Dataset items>

----------------

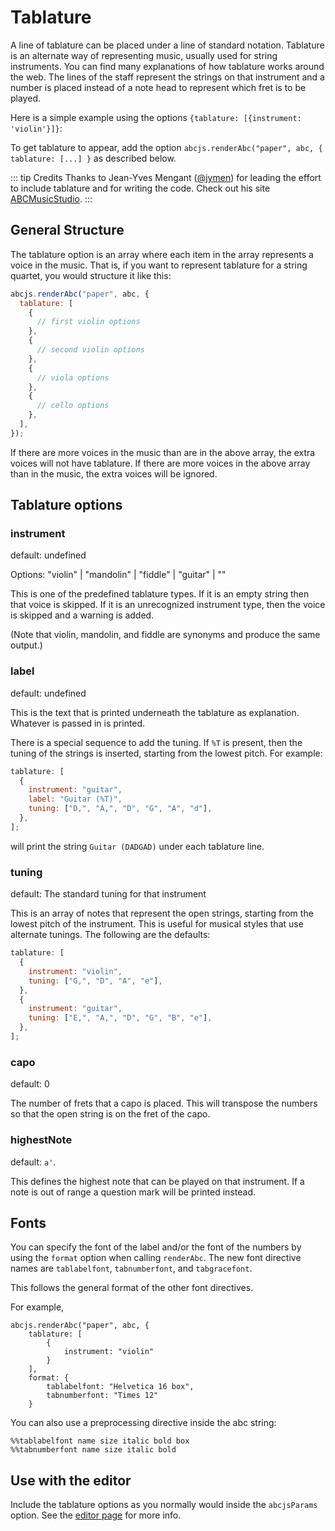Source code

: # Tablature

A line of tablature can be placed under a line of standard notation. Tablature is an alternate way
of representing music, usually used for string instruments. You can find many explanations of
how tablature works around the web. The lines of the staff represent the strings on that
instrument and a number is placed instead of a note head to represent which fret is to be played.

Here is a simple example using the options `{tablature: [{instrument: 'violin'}]}`:

<show-and-render-abc :abc="`X:1\nT: Cooley's\nM: 4/4\nL: 1/8\nR: reel\nK: G\n|:D2|EB{c}BA B2 EB|~B2 AB dBAG|FDAD BDAD|FDAD dAFD|\n`" :options="{tablature: [ {instrument: 'violin'}]}">
</show-and-render-abc>

To get tablature to appear, add the option `abcjs.renderAbc("paper", abc, { tablature: [...] }` as described below.

::: tip Credits
Thanks to Jean-Yves Mengant ([@jymen](https://github.com/jymen)) for leading the effort to include tablature and for writing the code. Check out his site [ABCMusicStudio](https://www.jymengant.org/).
:::

## General Structure

The tablature option is an array where each item in the array represents a voice in the music. That is,
if you want to represent tablature for a string quartet, you would structure it like this:

```javascript
abcjs.renderAbc("paper", abc, {
  tablature: [
    {
      // first violin options
    },
    {
      // second violin options
    },
    {
      // viola options
    },
    {
      // cello options
    },
  ],
});
```

If there are more voices in the music than are in the above array, the extra voices will not have tablature. If there are more voices in the above array than in the music, the extra voices will be ignored.

## Tablature options

### instrument

default: undefined

Options: "violin" | "mandolin" | "fiddle" | "guitar" | ""

This is one of the predefined tablature types. If it is an empty string then that voice is skipped.
If it is an unrecognized instrument type, then the voice is skipped and a warning is added.

(Note that violin, mandolin, and fiddle are synonyms and produce the same output.)

### label

default: undefined

This is the text that is printed underneath the tablature as explanation. Whatever is passed in is printed.

There is a special sequence to add the tuning. If `%T` is present, then the tuning of the strings is inserted, starting
from the lowest pitch. For example:

```javascript
tablature: [
  {
    instrument: "guitar",
    label: "Guitar (%T)",
    tuning: ["D,", "A,", "D", "G", "A", "d"],
  },
];
```

will print the string `Guitar (DADGAD)` under each tablature line.

### tuning

default: The standard tuning for that instrument

This is an array of notes that represent the open strings, starting from the lowest pitch
of the instrument. This is useful for musical styles that use alternate tunings. The following are the
defaults:

```javascript
tablature: [
  {
    instrument: "violin",
    tuning: ["G,", "D", "A", "e"],
  },
  {
    instrument: "guitar",
    tuning: ["E,", "A,", "D", "G", "B", "e"],
  },
];
```

### capo

default: 0

The number of frets that a capo is placed. This will transpose the numbers so that the open
string is on the fret of the capo.

### highestNote

default: `a'`.

This defines the highest note that can be played on that instrument. If a note is out of range a question mark will be printed instead.

## Fonts

You can specify the font of the label and/or the font of the numbers by using the `format` option
when calling `renderAbc`. The new font directive names are `tablabelfont`, `tabnumberfont`, and `tabgracefont`.

This follows the general format of the other font directives.

For example,

```
abcjs.renderAbc("paper", abc, {
	tablature: [
		{
			instrument: "violin"
		}
    ],
    format: {
        tablabelfont: "Helvetica 16 box",
        tabnumberfont: "Times 12"
    }
```

You can also use a preprocessing directive inside the abc string:

```
%%tablabelfont name size italic bold box
%%tabnumberfont name size italic bold
```

## Use with the editor

Include the tablature options as you normally would inside the `abcjsParams` option. See the [editor page](../interactive/interactive-editor.md) for more info.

----------------

Task to complete> Going through the records above line by line, transcribe each one exactly and skip any pictures.

Response>
Source code

: # Tablature

A line of tablature can be placed under a line of standard notation. Tablature is an alternate way
of representing music, usually used for string instruments. You can find many explanations of
how tablature works around the web. The lines of the staff represent the strings on that
instrument and a number is placed instead of a note head to represent which fret is to be played.

Here is a simple example using the options `{tablature: [{instrument: 'violin'}]}`:

<show-and-render-abc :abc="`X:1\nT: Cooley's\nM: 4/4\nL: 1/8\nR: reel\nK: G\n|:D2|EB{c}BA B2 EB|~B2 AB dBAG|FDAD BDAD|FDAD dAFD|\n`" :options="{tablature: [ {instrument: 'violin'}]}">
</show-and-render-abc>

To get tablature to appear, add the option `abcjs.renderAbc("paper", abc, { tablature: [...] }` as described below.

::: tip Credits
Thanks to Jean-Yves Mengant ([@jymen](https://github.com/jymen)) for leading the effort to include tablature and for writing the code. Check out his site [ABCMusicStudio](https://www.jymengant.org/).
:::

## General Structure

The tablature option is an array where each item in the array represents a voice in the music. That is,
if you want to represent tablature for a string quartet, you would structure it like this:

```javascript
abcjs.renderAbc("paper", abc, {
  tablature: [
    {
      // first violin options
    },
    {
      // second violin options
    },
    {
      // viola options
    },
    {
      // cello options
    },
  ],
});
```

If there are more voices in the music than are in the above array, the extra voices will not have tablature. If there are more voices in the above array than in the music, the extra voices will be ignored.

## Tablature options

### instrument

default: undefined

Options: "violin" | "mandolin" | "fiddle" | "guitar" | ""

This is one of the predefined tablature types. If it is an empty string then that voice is skipped.
If it is an unrecognized instrument type, then the voice is skipped and a warning is added.

(Note that violin, mandolin, and fiddle are synonyms and produce the same output.)

### label

default: undefined

This is the text that is printed underneath the tablature as explanation. Whatever is passed in is printed.

There is a special sequence to add the tuning. If `%T` is present, then the tuning of the strings is inserted, starting
from the lowest pitch. For example:

```javascript
tablature: [
  {
    instrument: "guitar",
    label: "Guitar (%T)",
    tuning: ["D,", "A,", "D", "G", "A", "d"],
  },
];
```

will print the string `Guitar (DADGAD)` under each tablature line.

### tuning

default: The standard tuning for that instrument

This is an array of notes that represent the open strings, starting from the lowest pitch
of the instrument. This is useful for musical styles that use alternate tunings. The following are the
defaults:

```javascript
tablature: [
  {
    instrument: "violin",
    tuning: ["G,", "D", "A", "e"],
  },
  {
    instrument: "guitar",
    tuning: ["E,", "A,", "D", "G", "B", "e"],
  },
];
```

### capo

default: 0

The number of frets that a capo is placed. This will transpose the numbers so that the open
string is on the fret of the capo.

### highestNote

default: `a'`.

This defines the highest note that can be played on that instrument. If a note is out of range a question mark will be printed instead.

## Fonts

You can specify the font of the label and/or the font of the numbers by using the `format` option
when calling `renderAbc`. The new font directive names are `tablabelfont`, `tabnumberfont`, and `tabgracefont`.

This follows the general format of the other font directives.

For example,

```
abcjs.renderAbc("paper", abc, {
	tablature: [
		{
			instrument: "violin"
		}
    ],
    format: {
        tablabelfont: "Helvetica 16 box",
        tabnumberfont: "Times 12"
    }
```

You can also use a preprocessing directive inside the abc string:

```
%%tablabelfont name size italic bold box
%%tabnumberfont name size italic bold
```

## Use with the editor

Include the tablature options as you normally would inside the `abcjsParams` option. See the [editor page](../interactive/interactive-editor.md) for more info.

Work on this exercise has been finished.